* **Problem to work on**
For this exercise, copy out each line of the material below that includes "found".

━━━━━ The data

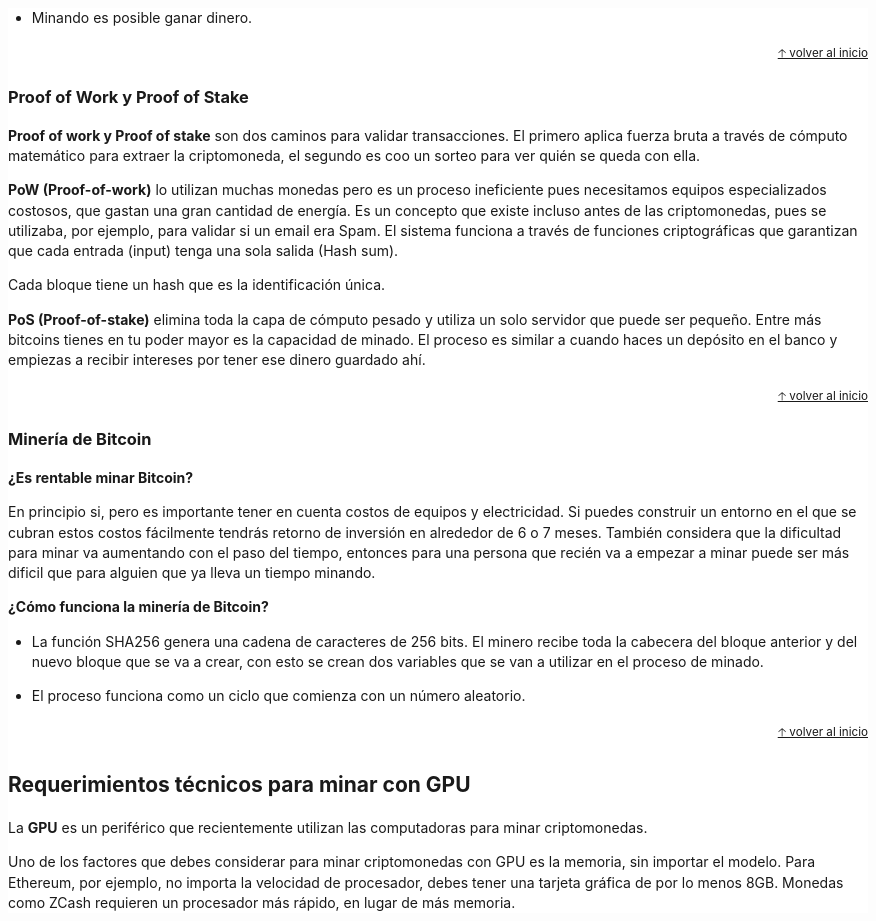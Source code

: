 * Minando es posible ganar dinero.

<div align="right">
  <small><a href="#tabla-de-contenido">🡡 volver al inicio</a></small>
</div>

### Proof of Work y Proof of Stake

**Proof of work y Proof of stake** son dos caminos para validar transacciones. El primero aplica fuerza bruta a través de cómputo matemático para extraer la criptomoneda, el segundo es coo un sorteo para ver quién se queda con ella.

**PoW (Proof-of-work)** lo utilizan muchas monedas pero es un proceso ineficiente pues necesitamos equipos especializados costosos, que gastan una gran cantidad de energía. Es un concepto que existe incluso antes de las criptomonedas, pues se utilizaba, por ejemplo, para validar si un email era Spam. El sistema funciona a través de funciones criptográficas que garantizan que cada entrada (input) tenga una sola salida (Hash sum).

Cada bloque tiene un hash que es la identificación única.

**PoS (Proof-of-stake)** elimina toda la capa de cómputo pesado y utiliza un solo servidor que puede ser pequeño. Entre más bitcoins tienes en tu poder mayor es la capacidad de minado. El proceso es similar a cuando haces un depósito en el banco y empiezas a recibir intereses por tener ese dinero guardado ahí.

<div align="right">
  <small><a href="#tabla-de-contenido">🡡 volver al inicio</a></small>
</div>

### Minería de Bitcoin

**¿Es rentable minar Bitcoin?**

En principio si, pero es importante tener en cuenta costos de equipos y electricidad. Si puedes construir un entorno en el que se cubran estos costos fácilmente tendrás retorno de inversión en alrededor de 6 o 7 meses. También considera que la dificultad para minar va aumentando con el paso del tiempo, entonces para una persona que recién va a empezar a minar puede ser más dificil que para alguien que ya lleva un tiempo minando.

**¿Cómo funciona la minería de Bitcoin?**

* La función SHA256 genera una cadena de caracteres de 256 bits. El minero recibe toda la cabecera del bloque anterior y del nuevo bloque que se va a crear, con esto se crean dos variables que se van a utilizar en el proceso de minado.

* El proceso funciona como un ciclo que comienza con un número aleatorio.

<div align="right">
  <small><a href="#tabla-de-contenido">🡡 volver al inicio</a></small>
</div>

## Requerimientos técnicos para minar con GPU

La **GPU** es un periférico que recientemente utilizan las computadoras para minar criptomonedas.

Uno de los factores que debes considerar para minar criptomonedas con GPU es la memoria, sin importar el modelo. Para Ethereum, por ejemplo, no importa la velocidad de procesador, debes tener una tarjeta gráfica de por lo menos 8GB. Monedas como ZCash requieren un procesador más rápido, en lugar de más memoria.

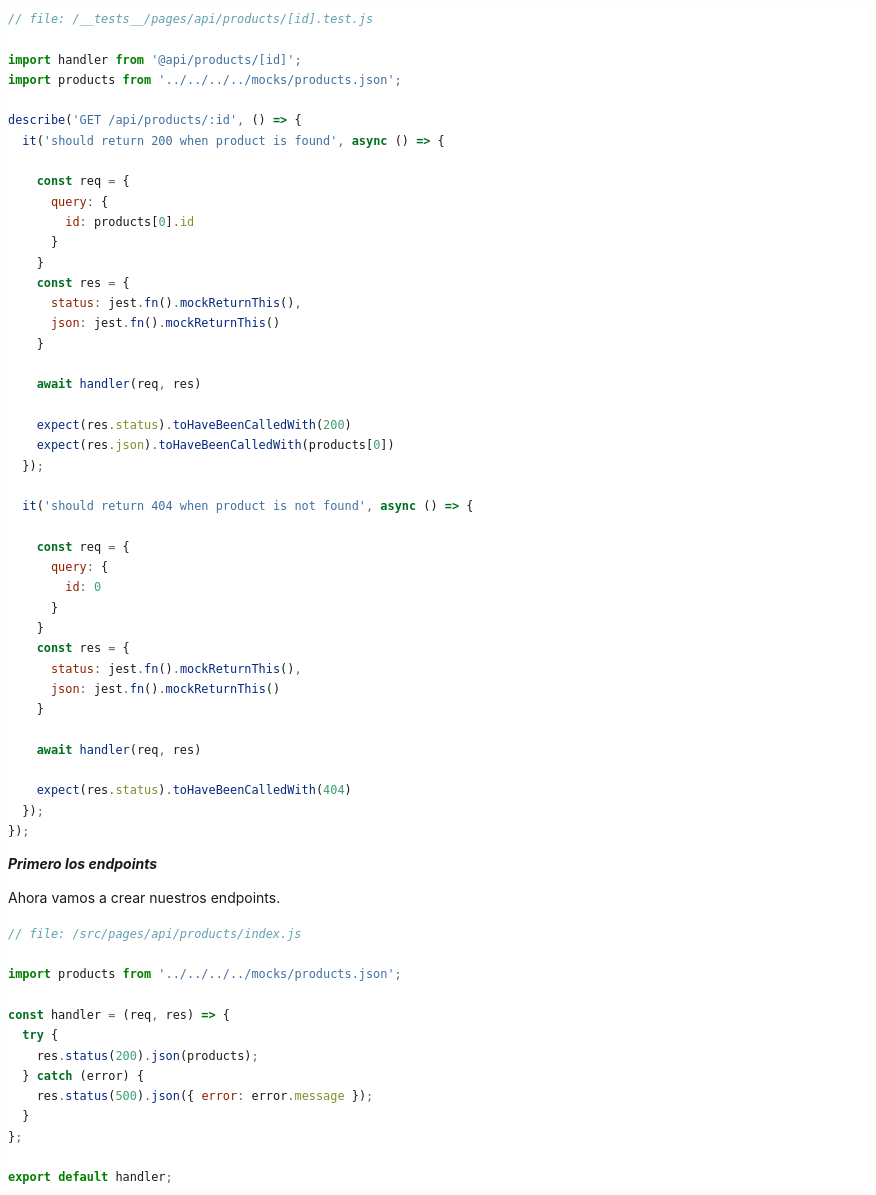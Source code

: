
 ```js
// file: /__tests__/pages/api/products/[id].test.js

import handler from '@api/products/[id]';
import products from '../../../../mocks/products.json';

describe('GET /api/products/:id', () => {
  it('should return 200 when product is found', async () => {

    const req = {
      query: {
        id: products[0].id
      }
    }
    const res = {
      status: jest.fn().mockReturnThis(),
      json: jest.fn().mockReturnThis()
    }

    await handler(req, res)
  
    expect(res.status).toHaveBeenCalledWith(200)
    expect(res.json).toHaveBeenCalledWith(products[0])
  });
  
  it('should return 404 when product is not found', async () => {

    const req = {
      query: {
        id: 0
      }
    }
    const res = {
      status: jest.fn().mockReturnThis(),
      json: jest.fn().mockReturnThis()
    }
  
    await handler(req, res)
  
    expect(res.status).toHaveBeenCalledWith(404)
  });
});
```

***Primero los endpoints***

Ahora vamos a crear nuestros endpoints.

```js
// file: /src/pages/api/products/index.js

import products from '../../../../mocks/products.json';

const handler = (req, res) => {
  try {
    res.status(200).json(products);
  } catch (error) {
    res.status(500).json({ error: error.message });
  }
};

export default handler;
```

━━━━━━━━━━

* **Response box**
  it('should return 200 when product is found', async () => {
  it('should return 404 when product is not found', async () => {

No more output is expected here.